Production analyzers
V5 ships with 10 Roslyn analyzers that help you write correct, high-performance code:
| ID | What it catches |
|---|---|
| CTJ001 | String literal where UTF-8 u8 suffix would avoid transcoding |
| CTJ002 | Unnecessary cast to .NET type when implicit conversion suffices |
| CTJ003 | Match lambda that should be static to avoid closure allocation |
| CTJ004 | ParsedJsonDocument created without using or Dispose() |
| CTJ005 | JsonWorkspace created without using or Dispose() |
| CTJ006 | JsonDocumentBuilder created without using or Dispose() |
| CTJ007 | EvaluateSchema() result discarded - probably a bug |
| CTJ008 | String comparison where NameEquals would avoid allocation |
| CTJ009 | Manual Utf8JsonWriter creation where workspace renting is available |
| CTJ010 | String-based Parse where ReadOnlyMemory<byte> overload is available |
Six of these have automatic code fixes. CTJ004–CTJ006 are particularly important. They catch the most common mistake with pooled memory: forgetting to dispose.

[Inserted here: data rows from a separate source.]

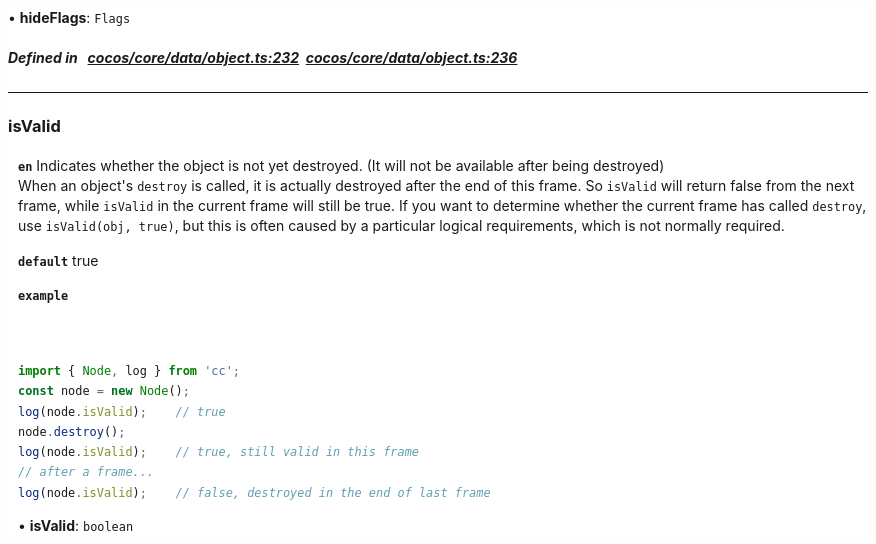 


•  **hideFlags**:
 ``Flags`` 
</div>

##### Defined in &nbsp;   [cocos/core/data/object.ts:232](https://github.com/cocos-creator/engine/blob/c7bf6b8a9/cocos/core/data/object.ts#L232)&nbsp;   [cocos/core/data/object.ts:236](https://github.com/cocos-creator/engine/blob/c7bf6b8a9/cocos/core/data/object.ts#L236)&nbsp;


___


### isValid
<div style="margin-left: 10px;">




**`en`** 
Indicates whether the object is not yet destroyed. (It will not be available after being destroyed)<br>
When an object's `destroy` is called, it is actually destroyed after the end of this frame.
So `isValid` will return false from the next frame, while `isValid` in the current frame will still be true.
If you want to determine whether the current frame has called `destroy`, use `isValid(obj, true)`,
but this is often caused by a particular logical requirements, which is not normally required.





**`default`** true





**`example`**

```ts


import { Node, log } from 'cc';
const node = new Node();
log(node.isValid);    // true
node.destroy();
log(node.isValid);    // true, still valid in this frame
// after a frame...
log(node.isValid);    // false, destroyed in the end of last frame


```




•  **isValid**:
 ``boolean`` 
</div>
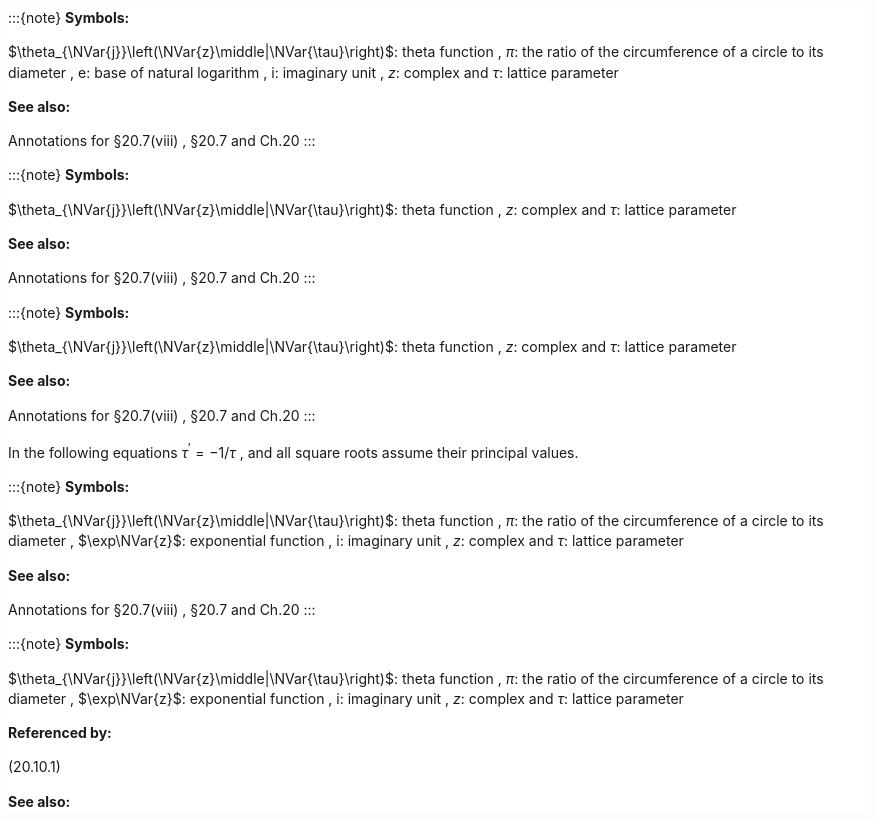 :::{note}
**Symbols:**

$\theta_{\NVar{j}}\left(\NVar{z}\middle|\NVar{\tau}\right)$: theta function , $\pi$: the ratio of the circumference of a circle to its diameter , $\mathrm{e}$: base of natural logarithm , $\mathrm{i}$: imaginary unit , $z$: complex and $\tau$: lattice parameter

**See also:**

Annotations for §20.7(viii) , §20.7 and Ch.20
:::

:::{note}
**Symbols:**

$\theta_{\NVar{j}}\left(\NVar{z}\middle|\NVar{\tau}\right)$: theta function , $z$: complex and $\tau$: lattice parameter

**See also:**

Annotations for §20.7(viii) , §20.7 and Ch.20
:::

:::{note}
**Symbols:**

$\theta_{\NVar{j}}\left(\NVar{z}\middle|\NVar{\tau}\right)$: theta function , $z$: complex and $\tau$: lattice parameter

**See also:**

Annotations for §20.7(viii) , §20.7 and Ch.20
:::

In the following equations $\tau^{\prime}=-1/\tau$ , and all square roots assume their principal values.

:::{note}
**Symbols:**

$\theta_{\NVar{j}}\left(\NVar{z}\middle|\NVar{\tau}\right)$: theta function , $\pi$: the ratio of the circumference of a circle to its diameter , $\exp\NVar{z}$: exponential function , $\mathrm{i}$: imaginary unit , $z$: complex and $\tau$: lattice parameter

**See also:**

Annotations for §20.7(viii) , §20.7 and Ch.20
:::

:::{note}
**Symbols:**

$\theta_{\NVar{j}}\left(\NVar{z}\middle|\NVar{\tau}\right)$: theta function , $\pi$: the ratio of the circumference of a circle to its diameter , $\exp\NVar{z}$: exponential function , $\mathrm{i}$: imaginary unit , $z$: complex and $\tau$: lattice parameter

**Referenced by:**

(20.10.1)

**See also:**
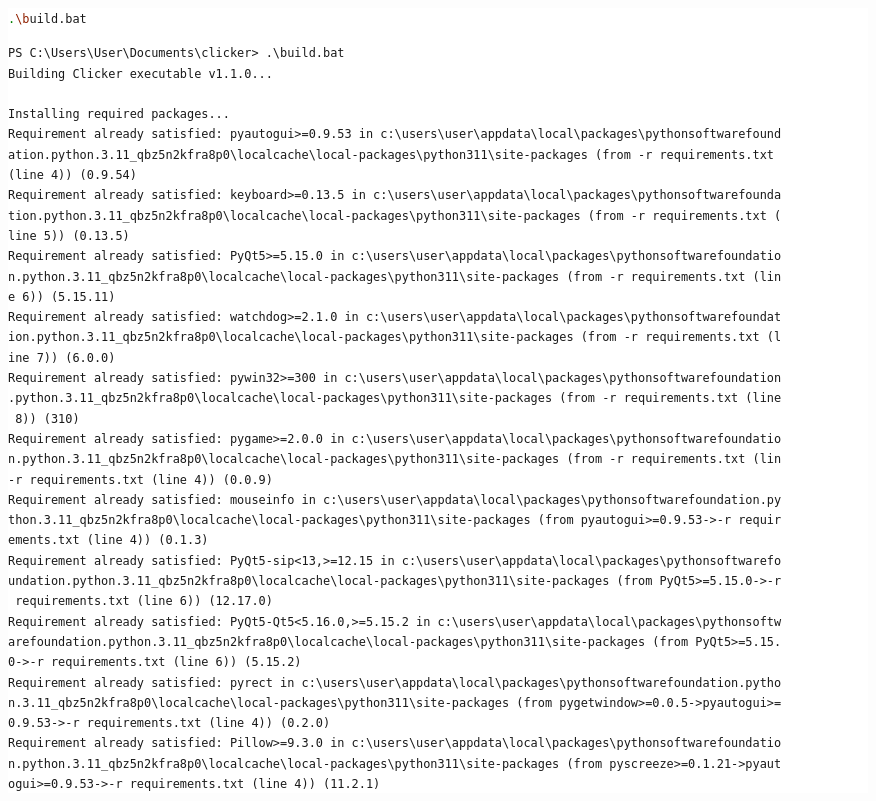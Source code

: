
 ```bash
.\build.bat
```

```
PS C:\Users\User\Documents\clicker> .\build.bat
Building Clicker executable v1.1.0...

Installing required packages...
Requirement already satisfied: pyautogui>=0.9.53 in c:\users\user\appdata\local\packages\pythonsoftwarefound
ation.python.3.11_qbz5n2kfra8p0\localcache\local-packages\python311\site-packages (from -r requirements.txt
(line 4)) (0.9.54)
Requirement already satisfied: keyboard>=0.13.5 in c:\users\user\appdata\local\packages\pythonsoftwarefounda
tion.python.3.11_qbz5n2kfra8p0\localcache\local-packages\python311\site-packages (from -r requirements.txt (
line 5)) (0.13.5)
Requirement already satisfied: PyQt5>=5.15.0 in c:\users\user\appdata\local\packages\pythonsoftwarefoundatio
n.python.3.11_qbz5n2kfra8p0\localcache\local-packages\python311\site-packages (from -r requirements.txt (lin
e 6)) (5.15.11)
Requirement already satisfied: watchdog>=2.1.0 in c:\users\user\appdata\local\packages\pythonsoftwarefoundat
ion.python.3.11_qbz5n2kfra8p0\localcache\local-packages\python311\site-packages (from -r requirements.txt (l
ine 7)) (6.0.0)
Requirement already satisfied: pywin32>=300 in c:\users\user\appdata\local\packages\pythonsoftwarefoundation
.python.3.11_qbz5n2kfra8p0\localcache\local-packages\python311\site-packages (from -r requirements.txt (line
 8)) (310)
Requirement already satisfied: pygame>=2.0.0 in c:\users\user\appdata\local\packages\pythonsoftwarefoundatio
n.python.3.11_qbz5n2kfra8p0\localcache\local-packages\python311\site-packages (from -r requirements.txt (lin
-r requirements.txt (line 4)) (0.0.9)
Requirement already satisfied: mouseinfo in c:\users\user\appdata\local\packages\pythonsoftwarefoundation.py
thon.3.11_qbz5n2kfra8p0\localcache\local-packages\python311\site-packages (from pyautogui>=0.9.53->-r requir
ements.txt (line 4)) (0.1.3)
Requirement already satisfied: PyQt5-sip<13,>=12.15 in c:\users\user\appdata\local\packages\pythonsoftwarefo
undation.python.3.11_qbz5n2kfra8p0\localcache\local-packages\python311\site-packages (from PyQt5>=5.15.0->-r
 requirements.txt (line 6)) (12.17.0)
Requirement already satisfied: PyQt5-Qt5<5.16.0,>=5.15.2 in c:\users\user\appdata\local\packages\pythonsoftw
arefoundation.python.3.11_qbz5n2kfra8p0\localcache\local-packages\python311\site-packages (from PyQt5>=5.15.
0->-r requirements.txt (line 6)) (5.15.2)
Requirement already satisfied: pyrect in c:\users\user\appdata\local\packages\pythonsoftwarefoundation.pytho
n.3.11_qbz5n2kfra8p0\localcache\local-packages\python311\site-packages (from pygetwindow>=0.0.5->pyautogui>=
0.9.53->-r requirements.txt (line 4)) (0.2.0)
Requirement already satisfied: Pillow>=9.3.0 in c:\users\user\appdata\local\packages\pythonsoftwarefoundatio
n.python.3.11_qbz5n2kfra8p0\localcache\local-packages\python311\site-packages (from pyscreeze>=0.1.21->pyaut
ogui>=0.9.53->-r requirements.txt (line 4)) (11.2.1)
```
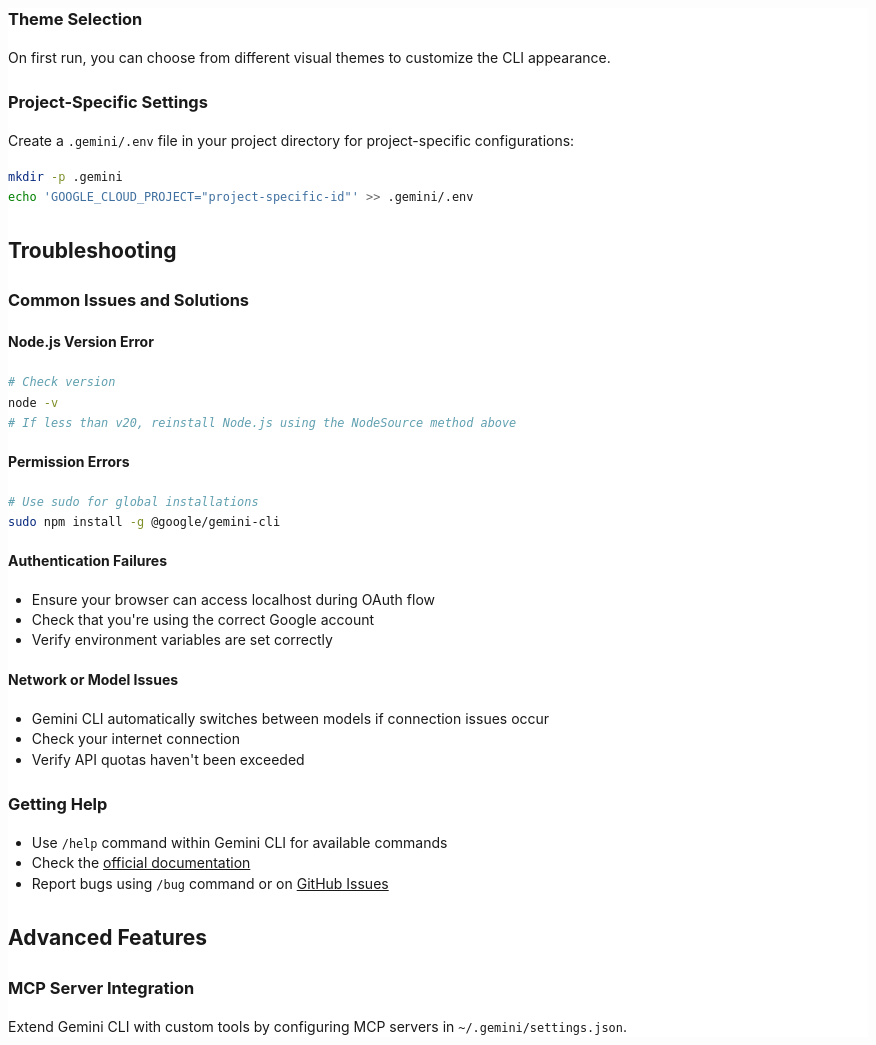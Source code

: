 ### Theme Selection

On first run, you can choose from different visual themes to customize the CLI appearance.

### Project-Specific Settings

Create a `.gemini/.env` file in your project directory for project-specific configurations:

```bash
mkdir -p .gemini
echo 'GOOGLE_CLOUD_PROJECT="project-specific-id"' >> .gemini/.env
```

## Troubleshooting

### Common Issues and Solutions

#### Node.js Version Error
```bash
# Check version
node -v
# If less than v20, reinstall Node.js using the NodeSource method above
```

#### Permission Errors
```bash
# Use sudo for global installations
sudo npm install -g @google/gemini-cli
```

#### Authentication Failures
- Ensure your browser can access localhost during OAuth flow
- Check that you're using the correct Google account
- Verify environment variables are set correctly

#### Network or Model Issues
- Gemini CLI automatically switches between models if connection issues occur
- Check your internet connection
- Verify API quotas haven't been exceeded

### Getting Help

- Use `/help` command within Gemini CLI for available commands
- Check the [official documentation](https://github.com/google-gemini/gemini-cli)
- Report bugs using `/bug` command or on [GitHub Issues](https://github.com/google-gemini/gemini-cli/issues)

## Advanced Features

### MCP Server Integration

Extend Gemini CLI with custom tools by configuring MCP servers in `~/.gemini/settings.json`.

There's also CTJ-NAV, a refactoring that lets you navigate from a schema-generated type directly to its JSON Schema source in your IDE.
Getting started
# Core library (includes analyzers)
dotnet add package Corvus.Text.Json
# Source generator
dotnet add package Corvus.Text.Json.SourceGenerator
# CLI tool
dotnet tool install --global Corvus.Json.Cli
# Optional: query languages
dotnet add package Corvus.Text.Json.Jsonata
dotnet add package Corvus.Text.Json.JMESPath
dotnet add package Corvus.Text.Json.JsonLogic
# Optional: YAML
dotnet add package Corvus.Text.Json.Yaml
# Optional: JSON Patch
dotnet add package Corvus.Text.Json.Patch
# Optional: dynamic validation
dotnet add package Corvus.Text.Json.Validator
The full documentation is at github.com/corvus-dotnet/Corvus.JsonSchema.
Series recap
Over these fourteen posts, we've covered:
- Why V5 Exists - two engines, one toolchain, different trade-offs
- Source-Generated Types - schema-first types with full IntelliSense
- Schema Validation - over 10× faster, all major drafts
- Pooled-Memory Parsing - 136 bytes per document
- Mutable Documents - builder pattern with version tracking
- Standalone Evaluator - annotations for schema-driven tooling
- JSONata - query and transformation with 100% conformance
- JMESPath - on average 28× faster JSON queries
- JsonLogic - safe business rules as data
- YAML 1.2 - zero-allocation conversion with event streaming
- JSON Patch - RFC 6902 with a fluent builder
- JSON Pointer - zero-allocation path resolution
- Extended Types - UTF-8 URIs, BigNumber, and NodaTime
- Migration, Analyzers, and What's Next (this post)
If you have questions, find bugs, or want to contribute, the GitHub repository is the place to go.